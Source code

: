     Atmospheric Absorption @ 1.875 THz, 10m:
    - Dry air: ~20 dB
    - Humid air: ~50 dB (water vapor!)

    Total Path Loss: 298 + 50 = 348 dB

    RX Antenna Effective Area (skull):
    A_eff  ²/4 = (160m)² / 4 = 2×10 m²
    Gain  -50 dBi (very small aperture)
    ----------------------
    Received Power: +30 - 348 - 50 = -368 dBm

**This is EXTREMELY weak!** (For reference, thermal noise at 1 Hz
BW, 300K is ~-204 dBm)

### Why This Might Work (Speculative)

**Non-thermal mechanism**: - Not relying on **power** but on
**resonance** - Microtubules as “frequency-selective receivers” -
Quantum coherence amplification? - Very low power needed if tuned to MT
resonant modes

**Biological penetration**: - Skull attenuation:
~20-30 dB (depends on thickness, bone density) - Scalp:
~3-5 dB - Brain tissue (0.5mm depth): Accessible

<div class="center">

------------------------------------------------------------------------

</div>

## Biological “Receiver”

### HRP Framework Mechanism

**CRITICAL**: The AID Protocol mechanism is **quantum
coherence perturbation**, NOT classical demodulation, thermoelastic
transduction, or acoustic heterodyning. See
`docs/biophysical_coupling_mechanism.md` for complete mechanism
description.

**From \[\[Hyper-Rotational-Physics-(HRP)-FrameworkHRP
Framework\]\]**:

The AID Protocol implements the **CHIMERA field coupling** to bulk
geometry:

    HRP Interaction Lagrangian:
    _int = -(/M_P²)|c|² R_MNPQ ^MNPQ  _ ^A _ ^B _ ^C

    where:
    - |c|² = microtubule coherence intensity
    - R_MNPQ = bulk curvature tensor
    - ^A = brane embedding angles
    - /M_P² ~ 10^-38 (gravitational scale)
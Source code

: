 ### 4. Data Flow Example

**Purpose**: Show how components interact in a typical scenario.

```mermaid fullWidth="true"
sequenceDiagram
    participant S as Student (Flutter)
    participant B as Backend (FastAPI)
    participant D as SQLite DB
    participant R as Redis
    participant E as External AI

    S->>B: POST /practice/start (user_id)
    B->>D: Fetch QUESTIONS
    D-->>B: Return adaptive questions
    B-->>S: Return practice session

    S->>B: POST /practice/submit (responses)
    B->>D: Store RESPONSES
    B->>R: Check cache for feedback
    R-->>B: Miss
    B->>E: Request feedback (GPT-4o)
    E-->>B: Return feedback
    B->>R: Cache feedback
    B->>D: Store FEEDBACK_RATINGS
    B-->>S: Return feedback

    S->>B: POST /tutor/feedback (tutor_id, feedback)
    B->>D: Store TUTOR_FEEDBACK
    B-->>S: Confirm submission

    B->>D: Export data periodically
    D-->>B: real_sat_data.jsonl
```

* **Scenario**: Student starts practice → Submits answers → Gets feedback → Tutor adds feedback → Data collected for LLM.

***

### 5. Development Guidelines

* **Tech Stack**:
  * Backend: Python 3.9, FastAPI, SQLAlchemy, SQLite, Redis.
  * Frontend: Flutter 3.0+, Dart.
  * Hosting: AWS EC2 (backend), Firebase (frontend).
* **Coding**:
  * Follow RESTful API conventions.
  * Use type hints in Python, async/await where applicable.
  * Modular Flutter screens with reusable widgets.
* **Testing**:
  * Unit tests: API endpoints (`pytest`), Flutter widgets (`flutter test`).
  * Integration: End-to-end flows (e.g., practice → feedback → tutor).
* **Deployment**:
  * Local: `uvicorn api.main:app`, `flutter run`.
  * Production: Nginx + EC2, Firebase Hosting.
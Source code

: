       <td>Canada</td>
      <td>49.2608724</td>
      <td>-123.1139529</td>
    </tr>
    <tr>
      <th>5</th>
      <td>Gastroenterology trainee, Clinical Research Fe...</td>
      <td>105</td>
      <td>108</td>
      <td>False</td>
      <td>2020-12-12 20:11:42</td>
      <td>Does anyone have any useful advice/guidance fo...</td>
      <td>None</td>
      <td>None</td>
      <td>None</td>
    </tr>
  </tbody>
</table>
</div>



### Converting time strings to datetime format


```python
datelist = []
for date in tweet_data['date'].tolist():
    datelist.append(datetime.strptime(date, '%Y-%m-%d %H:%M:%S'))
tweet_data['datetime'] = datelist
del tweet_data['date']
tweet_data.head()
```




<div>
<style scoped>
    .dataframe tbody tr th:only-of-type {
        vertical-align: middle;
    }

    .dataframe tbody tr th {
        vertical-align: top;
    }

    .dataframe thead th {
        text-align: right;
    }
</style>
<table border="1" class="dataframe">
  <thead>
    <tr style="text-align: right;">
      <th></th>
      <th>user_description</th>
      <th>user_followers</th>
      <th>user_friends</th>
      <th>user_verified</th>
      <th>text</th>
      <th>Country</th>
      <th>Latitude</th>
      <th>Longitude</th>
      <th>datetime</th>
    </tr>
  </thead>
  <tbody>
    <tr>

Exercise instructions >> Look through the material and copy each line that has "style".

Solution to this problem >>
<style scoped>
</style>
    <tr style="text-align: right;">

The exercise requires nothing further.